Developed through a partnership between the city of Charleston and Historic Charleston Foundation, the plan, completed in August 2008, looks beyond bricks and mortar to consider social, economic and cultural issues that affect preservation.  In addition to advocating tools for evaluating physical characteristics that define individual neighborhoods, the plan offers strategies for addressing sprawl, gentrification, disaster management and the need for affordable housing….After a yearlong process involving 11 focus groups, a standing Citizen Advisory Group and 33 workshops and meetings that generated 1,500 public comments, the City Council’s unanimous approval of the plan gave Charleston a strong preservation-based roadmap for its future.

Richmond, Virginia shares a historically rich city and culture that faces the same challenges as Charleston, and my hopes are that the preservation organizations in our area will be recognized and pursued for partnerships by our city representatives.

3 thoughts on “A preservation-focused city plan is possible

  1. As authors of the Charleston Preservation Plan, we would be happy to assist with any partnerships that might be considered.

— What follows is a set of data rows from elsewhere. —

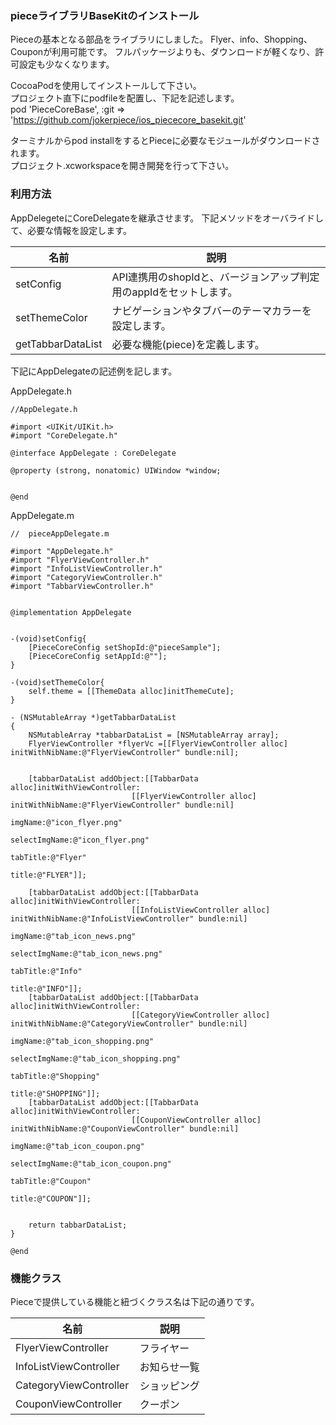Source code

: ### pieceライブラリBaseKitのインストール

Pieceの基本となる部品をライブラリにしました。
Flyer、info、Shopping、Couponが利用可能です。
フルパッケージよりも、ダウンロードが軽くなり、許可設定も少なくなります。

CocoaPodを使用してインストールして下さい。  
プロジェクト直下にpodfileを配置し、下記を記述します。  
pod 'PieceCoreBase', :git => 'https://github.com/jokerpiece/ios_piececore_basekit.git'

ターミナルからpod installをするとPieceに必要なモジュールがダウンロードされます。  
プロジェクト.xcworkspaceを開き開発を行って下さい。

### 利用方法
AppDelegeteにCoreDelegateを継承させます。
下記メソッドをオーバライドして、必要な情報を設定します。

| 名前               | 説明                                                                           |
| ---                | ---                                                                            |
| setConfig |API連携用のshopIdと、バージョンアップ判定用のappIdをセットします。|
| setThemeColor　|ナビゲーションやタブバーのテーマカラーを設定します。|
| getTabbarDataList |必要な機能(piece)を定義します。|

下記にAppDelegateの記述例を記します。  

AppDelegate.h  

    //AppDelegate.h

    #import <UIKit/UIKit.h>
    #import "CoreDelegate.h"

    @interface AppDelegate : CoreDelegate

    @property (strong, nonatomic) UIWindow *window;


    @end


AppDelegate.m

    //  pieceAppDelegate.m

    #import "AppDelegate.h"
    #import "FlyerViewController.h"
    #import "InfoListViewController.h"
    #import "CategoryViewController.h"
    #import "TabbarViewController.h"


    @implementation AppDelegate


    -(void)setConfig{
        [PieceCoreConfig setShopId:@"pieceSample"];
        [PieceCoreConfig setAppId:@""];
    }

    -(void)setThemeColor{
        self.theme = [[ThemeData alloc]initThemeCute];
    }

    - (NSMutableArray *)getTabbarDataList
    {
        NSMutableArray *tabbarDataList = [NSMutableArray array];
        FlyerViewController *flyerVc =[[FlyerViewController alloc] initWithNibName:@"FlyerViewController" bundle:nil];
    
    
        [tabbarDataList addObject:[[TabbarData alloc]initWithViewController:
                               [[FlyerViewController alloc] initWithNibName:@"FlyerViewController" bundle:nil]
                                                                imgName:@"icon_flyer.png"
                                                          selectImgName:@"icon_flyer.png"
                                                               tabTitle:@"Flyer"
                                                                  title:@"FLYER"]];
    
        [tabbarDataList addObject:[[TabbarData alloc]initWithViewController:
                               [[InfoListViewController alloc] initWithNibName:@"InfoListViewController" bundle:nil]
                                                                imgName:@"tab_icon_news.png"
                                                          selectImgName:@"tab_icon_news.png"
                                                               tabTitle:@"Info"
                                                                  title:@"INFO"]];
        [tabbarDataList addObject:[[TabbarData alloc]initWithViewController:
                               [[CategoryViewController alloc] initWithNibName:@"CategoryViewController" bundle:nil]
                                                                imgName:@"tab_icon_shopping.png"
                                                          selectImgName:@"tab_icon_shopping.png"
                                                               tabTitle:@"Shopping"
                                                                  title:@"SHOPPING"]];
        [tabbarDataList addObject:[[TabbarData alloc]initWithViewController:
                               [[CouponViewController alloc] initWithNibName:@"CouponViewController" bundle:nil]
                                                                imgName:@"tab_icon_coupon.png"
                                                          selectImgName:@"tab_icon_coupon.png"
                                                               tabTitle:@"Coupon"
                                                                  title:@"COUPON"]];

    
        return tabbarDataList;
    }

    @end

### 機能クラス
Pieceで提供している機能と紐づくクラス名は下記の通りです。  

| 名前               | 説明                                                                           |
| ---                | ---                                                                            |
| FlyerViewController |フライヤー|
| InfoListViewController　|お知らせ一覧|
| CategoryViewController |ショッピング|
| CouponViewController|クーポン|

  2. Donna Strange May 17, 2010 — 8:53 am

    Do you have speakers available? The Halifax County Historical Society (President, Barbara Bass) is looking for a speaker for an early summer Sunday afternoon program at the restored Prizery (tobacco warehouse, now a community arts center and home of the Society’s Crossing of the Dan exhibits). This Society and the Town of South Boston as well as Virginia Tourism partner to bring travelers to the area–but want to get locals onboard, too! With their support, the Society would like to complete their book, An Architectural History of Halifax County, and learn how to save the many “endangered” homes and other buildings in the area. Please let me know what speakers you have and their topics. I look forward to hearing from you.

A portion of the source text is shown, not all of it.